The problem:
For the entries that follow, restate word for word the line containing "This is an Android", the line containing "The app will", and every line that lies between them.

Supplied records:
----------------

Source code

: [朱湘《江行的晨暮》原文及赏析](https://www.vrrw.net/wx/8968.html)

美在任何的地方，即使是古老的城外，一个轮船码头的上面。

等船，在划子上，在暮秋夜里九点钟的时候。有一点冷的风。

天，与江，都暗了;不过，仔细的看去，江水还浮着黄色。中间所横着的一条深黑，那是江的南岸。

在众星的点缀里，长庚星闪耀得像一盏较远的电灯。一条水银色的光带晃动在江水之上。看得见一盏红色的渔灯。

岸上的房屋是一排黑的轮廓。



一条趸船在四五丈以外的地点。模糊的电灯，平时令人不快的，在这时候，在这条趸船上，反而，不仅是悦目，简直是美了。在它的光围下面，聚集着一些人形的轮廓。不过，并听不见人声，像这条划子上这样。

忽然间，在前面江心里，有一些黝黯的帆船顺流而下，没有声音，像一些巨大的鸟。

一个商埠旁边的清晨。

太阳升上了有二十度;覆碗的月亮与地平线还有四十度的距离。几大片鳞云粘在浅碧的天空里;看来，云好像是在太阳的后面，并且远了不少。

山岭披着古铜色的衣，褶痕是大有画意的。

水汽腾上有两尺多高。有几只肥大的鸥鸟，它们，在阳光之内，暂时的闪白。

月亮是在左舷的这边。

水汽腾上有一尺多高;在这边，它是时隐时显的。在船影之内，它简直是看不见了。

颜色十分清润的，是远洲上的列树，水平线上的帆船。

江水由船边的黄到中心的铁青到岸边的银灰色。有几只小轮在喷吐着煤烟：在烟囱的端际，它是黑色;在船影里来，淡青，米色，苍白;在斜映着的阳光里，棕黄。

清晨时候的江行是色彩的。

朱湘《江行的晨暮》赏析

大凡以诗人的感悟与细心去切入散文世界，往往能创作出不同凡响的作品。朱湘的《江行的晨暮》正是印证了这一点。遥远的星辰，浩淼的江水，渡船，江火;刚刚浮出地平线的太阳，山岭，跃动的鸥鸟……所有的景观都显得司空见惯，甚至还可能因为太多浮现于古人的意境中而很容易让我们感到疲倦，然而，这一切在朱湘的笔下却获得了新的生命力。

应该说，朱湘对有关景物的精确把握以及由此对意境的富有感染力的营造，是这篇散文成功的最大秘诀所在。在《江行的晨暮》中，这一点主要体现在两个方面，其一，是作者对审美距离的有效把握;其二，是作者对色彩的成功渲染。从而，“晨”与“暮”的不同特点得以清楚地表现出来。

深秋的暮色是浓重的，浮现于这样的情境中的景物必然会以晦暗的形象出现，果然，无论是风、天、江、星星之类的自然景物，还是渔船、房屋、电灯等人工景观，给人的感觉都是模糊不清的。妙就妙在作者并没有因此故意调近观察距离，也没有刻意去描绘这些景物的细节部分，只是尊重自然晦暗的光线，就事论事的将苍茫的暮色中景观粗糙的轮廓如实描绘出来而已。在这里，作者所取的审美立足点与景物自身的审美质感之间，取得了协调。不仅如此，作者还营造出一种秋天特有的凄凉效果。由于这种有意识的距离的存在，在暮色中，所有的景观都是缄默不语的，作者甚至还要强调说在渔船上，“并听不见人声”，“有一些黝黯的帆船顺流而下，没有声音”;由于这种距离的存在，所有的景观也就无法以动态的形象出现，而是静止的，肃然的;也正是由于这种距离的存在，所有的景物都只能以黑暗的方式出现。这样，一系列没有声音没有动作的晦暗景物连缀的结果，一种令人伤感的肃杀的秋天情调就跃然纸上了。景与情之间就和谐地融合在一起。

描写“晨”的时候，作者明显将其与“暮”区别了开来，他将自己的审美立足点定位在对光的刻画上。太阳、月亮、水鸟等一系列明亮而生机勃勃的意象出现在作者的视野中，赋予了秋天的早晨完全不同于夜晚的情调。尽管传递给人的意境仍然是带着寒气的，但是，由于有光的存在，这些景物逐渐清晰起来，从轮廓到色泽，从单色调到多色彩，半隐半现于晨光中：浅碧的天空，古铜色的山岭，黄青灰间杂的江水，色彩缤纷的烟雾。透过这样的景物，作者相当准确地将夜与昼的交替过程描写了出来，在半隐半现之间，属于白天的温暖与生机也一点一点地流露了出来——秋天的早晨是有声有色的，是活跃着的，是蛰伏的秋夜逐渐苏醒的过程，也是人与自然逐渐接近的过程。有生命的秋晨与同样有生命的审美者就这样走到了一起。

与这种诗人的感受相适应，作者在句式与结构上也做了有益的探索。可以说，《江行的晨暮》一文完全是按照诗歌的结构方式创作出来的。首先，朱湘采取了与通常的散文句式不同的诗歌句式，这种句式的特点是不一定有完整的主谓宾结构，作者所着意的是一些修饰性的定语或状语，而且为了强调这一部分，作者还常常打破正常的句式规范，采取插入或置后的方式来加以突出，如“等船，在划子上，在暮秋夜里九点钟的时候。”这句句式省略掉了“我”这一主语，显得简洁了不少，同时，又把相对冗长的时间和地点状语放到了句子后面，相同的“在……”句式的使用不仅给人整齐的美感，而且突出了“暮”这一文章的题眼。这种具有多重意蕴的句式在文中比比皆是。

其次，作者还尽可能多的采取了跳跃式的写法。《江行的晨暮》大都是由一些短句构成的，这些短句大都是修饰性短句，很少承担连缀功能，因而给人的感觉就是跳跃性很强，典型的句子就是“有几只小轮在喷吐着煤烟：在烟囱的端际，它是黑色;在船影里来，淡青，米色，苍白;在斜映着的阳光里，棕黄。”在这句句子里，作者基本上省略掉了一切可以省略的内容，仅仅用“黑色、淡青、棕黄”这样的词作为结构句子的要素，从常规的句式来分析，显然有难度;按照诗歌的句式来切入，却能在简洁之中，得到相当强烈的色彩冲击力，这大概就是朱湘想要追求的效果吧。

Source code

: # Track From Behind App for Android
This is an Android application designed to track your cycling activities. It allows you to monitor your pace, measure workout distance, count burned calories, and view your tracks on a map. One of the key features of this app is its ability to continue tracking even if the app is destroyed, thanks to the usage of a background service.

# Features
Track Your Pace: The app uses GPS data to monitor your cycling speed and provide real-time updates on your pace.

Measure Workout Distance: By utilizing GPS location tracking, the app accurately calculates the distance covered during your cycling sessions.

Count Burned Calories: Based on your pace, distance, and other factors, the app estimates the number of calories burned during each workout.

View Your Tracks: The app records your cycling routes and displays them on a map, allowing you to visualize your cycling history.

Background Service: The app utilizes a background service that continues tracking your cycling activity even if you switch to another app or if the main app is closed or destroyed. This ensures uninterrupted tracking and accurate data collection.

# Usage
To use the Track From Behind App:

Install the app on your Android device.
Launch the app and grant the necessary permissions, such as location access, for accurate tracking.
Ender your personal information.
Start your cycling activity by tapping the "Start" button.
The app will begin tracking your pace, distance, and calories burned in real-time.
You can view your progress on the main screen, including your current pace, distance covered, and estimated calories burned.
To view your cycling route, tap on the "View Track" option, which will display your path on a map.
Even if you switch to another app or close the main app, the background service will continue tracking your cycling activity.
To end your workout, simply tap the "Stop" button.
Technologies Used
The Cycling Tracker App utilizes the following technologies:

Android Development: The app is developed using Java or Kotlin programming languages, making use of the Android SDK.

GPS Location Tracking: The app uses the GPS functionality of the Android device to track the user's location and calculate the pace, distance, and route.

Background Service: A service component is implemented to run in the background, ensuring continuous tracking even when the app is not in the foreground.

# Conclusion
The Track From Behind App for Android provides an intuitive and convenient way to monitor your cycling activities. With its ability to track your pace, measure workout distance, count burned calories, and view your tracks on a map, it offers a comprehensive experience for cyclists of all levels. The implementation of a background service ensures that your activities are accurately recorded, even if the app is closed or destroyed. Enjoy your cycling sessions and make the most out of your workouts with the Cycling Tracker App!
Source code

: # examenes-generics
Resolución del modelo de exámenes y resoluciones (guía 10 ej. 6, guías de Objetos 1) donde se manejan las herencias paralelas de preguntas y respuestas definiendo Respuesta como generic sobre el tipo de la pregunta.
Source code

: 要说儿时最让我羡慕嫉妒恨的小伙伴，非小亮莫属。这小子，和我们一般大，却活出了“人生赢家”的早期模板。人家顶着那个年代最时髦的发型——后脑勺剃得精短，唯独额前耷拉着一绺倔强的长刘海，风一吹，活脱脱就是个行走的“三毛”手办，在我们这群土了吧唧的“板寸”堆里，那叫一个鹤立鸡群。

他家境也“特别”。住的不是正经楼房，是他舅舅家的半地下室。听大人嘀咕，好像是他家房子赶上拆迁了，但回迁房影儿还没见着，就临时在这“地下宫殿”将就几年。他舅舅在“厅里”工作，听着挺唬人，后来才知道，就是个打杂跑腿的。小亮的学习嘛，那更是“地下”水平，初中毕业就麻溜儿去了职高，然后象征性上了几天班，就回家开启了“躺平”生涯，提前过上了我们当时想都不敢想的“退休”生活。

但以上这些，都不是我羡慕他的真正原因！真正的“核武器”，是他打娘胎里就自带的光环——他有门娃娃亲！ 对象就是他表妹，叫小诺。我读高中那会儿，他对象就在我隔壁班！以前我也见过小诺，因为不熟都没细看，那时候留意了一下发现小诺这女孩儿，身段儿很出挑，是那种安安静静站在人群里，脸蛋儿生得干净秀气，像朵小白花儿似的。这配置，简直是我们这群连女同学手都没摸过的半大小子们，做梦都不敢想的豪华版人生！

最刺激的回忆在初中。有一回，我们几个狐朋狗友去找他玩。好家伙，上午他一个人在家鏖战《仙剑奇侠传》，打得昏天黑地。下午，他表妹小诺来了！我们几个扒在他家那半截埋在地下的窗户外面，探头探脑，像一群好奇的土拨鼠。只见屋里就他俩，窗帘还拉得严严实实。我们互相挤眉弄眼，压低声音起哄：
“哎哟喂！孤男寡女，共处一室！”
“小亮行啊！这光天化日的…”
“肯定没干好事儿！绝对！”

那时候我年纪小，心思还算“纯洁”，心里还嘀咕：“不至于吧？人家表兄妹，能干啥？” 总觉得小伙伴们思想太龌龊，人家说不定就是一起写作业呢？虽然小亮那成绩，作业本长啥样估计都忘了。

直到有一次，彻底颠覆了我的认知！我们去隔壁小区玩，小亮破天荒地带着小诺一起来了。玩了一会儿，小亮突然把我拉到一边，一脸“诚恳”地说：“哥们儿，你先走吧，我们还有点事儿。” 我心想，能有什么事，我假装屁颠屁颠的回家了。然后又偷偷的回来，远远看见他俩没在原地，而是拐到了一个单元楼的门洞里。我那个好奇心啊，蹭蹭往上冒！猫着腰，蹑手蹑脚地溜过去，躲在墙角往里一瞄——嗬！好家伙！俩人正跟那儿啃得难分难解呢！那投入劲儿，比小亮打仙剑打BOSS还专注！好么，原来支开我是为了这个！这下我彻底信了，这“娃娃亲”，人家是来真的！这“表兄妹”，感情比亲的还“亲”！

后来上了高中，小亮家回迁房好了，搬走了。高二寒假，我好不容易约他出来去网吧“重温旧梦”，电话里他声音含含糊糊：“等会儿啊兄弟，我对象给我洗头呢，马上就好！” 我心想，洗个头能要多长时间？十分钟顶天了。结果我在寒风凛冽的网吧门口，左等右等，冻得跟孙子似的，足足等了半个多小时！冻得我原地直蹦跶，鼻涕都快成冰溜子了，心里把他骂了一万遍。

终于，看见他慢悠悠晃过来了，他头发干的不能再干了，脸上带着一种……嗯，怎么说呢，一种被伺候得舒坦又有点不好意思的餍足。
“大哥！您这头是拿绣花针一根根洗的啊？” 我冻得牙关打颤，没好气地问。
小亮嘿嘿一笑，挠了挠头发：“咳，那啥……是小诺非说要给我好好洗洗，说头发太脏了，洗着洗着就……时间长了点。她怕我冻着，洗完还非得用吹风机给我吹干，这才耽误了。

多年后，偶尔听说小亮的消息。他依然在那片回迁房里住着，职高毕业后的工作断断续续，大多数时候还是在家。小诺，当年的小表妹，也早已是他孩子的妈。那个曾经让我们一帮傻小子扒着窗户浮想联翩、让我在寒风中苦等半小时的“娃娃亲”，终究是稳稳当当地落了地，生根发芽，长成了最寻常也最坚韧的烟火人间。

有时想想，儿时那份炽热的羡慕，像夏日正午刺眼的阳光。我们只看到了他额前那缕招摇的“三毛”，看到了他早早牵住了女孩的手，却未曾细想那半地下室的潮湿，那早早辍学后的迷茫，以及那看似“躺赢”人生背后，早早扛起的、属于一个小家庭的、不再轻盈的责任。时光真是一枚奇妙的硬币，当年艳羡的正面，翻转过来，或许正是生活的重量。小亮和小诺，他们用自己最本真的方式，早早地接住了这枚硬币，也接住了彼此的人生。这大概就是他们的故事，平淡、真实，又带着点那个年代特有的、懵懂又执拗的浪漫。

----------------

Your response:
This is an Android application designed to track your cycling activities. It allows you to monitor your pace, measure workout distance, count burned calories, and view your tracks on a map. One of the key features of this app is its ability to continue tracking even if the app is destroyed, thanks to the usage of a background service.

# Features
Track Your Pace: The app uses GPS data to monitor your cycling speed and provide real-time updates on your pace.

Measure Workout Distance: By utilizing GPS location tracking, the app accurately calculates the distance covered during your cycling sessions.

Count Burned Calories: Based on your pace, distance, and other factors, the app estimates the number of calories burned during each workout.

View Your Tracks: The app records your cycling routes and displays them on a map, allowing you to visualize your cycling history.

Background Service: The app utilizes a background service that continues tracking your cycling activity even if you switch to another app or if the main app is closed or destroyed. This ensures uninterrupted tracking and accurate data collection.

# Usage
To use the Track From Behind App:

Install the app on your Android device.
Launch the app and grant the necessary permissions, such as location access, for accurate tracking.
Ender your personal information.
Start your cycling activity by tapping the "Start" button.
The app will begin tracking your pace, distance, and calories burned in real-time.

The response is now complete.